··· Provided data

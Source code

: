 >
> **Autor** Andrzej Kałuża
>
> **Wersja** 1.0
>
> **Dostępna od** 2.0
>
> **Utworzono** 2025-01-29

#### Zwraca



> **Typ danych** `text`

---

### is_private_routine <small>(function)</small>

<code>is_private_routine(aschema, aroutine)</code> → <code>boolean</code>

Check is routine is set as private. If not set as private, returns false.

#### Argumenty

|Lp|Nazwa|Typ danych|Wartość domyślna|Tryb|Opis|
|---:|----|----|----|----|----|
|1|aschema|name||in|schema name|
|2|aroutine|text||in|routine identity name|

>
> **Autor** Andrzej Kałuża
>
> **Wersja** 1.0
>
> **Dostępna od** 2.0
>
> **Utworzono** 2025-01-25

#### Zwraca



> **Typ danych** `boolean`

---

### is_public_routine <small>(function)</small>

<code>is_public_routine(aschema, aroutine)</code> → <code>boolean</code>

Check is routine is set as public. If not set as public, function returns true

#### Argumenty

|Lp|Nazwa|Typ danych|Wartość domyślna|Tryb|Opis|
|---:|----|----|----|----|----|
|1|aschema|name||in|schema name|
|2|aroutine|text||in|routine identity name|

······

▸ What you need to do: An exact copy of every line above, start to finish, is required.

▸ Output for this task:
Source code

: >
> **Autor** Andrzej Kałuża
>
> **Wersja** 1.0
>
> **Dostępna od** 2.0
>
> **Utworzono** 2025-01-29

#### Zwraca



> **Typ danych** `text`

---

### is_private_routine <small>(function)</small>

<code>is_private_routine(aschema, aroutine)</code> → <code>boolean</code>

Check is routine is set as private. If not set as private, returns false.

#### Argumenty

|Lp|Nazwa|Typ danych|Wartość domyślna|Tryb|Opis|
|---:|----|----|----|----|----|
|1|aschema|name||in|schema name|
|2|aroutine|text||in|routine identity name|

>
> **Autor** Andrzej Kałuża
>
> **Wersja** 1.0
>
> **Dostępna od** 2.0
>
> **Utworzono** 2025-01-25

#### Zwraca



> **Typ danych** `boolean`

---

### is_public_routine <small>(function)</small>

<code>is_public_routine(aschema, aroutine)</code> → <code>boolean</code>

Check is routine is set as public. If not set as public, function returns true

#### Argumenty

|Lp|Nazwa|Typ danych|Wartość domyślna|Tryb|Opis|
|---:|----|----|----|----|----|
|1|aschema|name||in|schema name|
|2|aroutine|text||in|routine identity name|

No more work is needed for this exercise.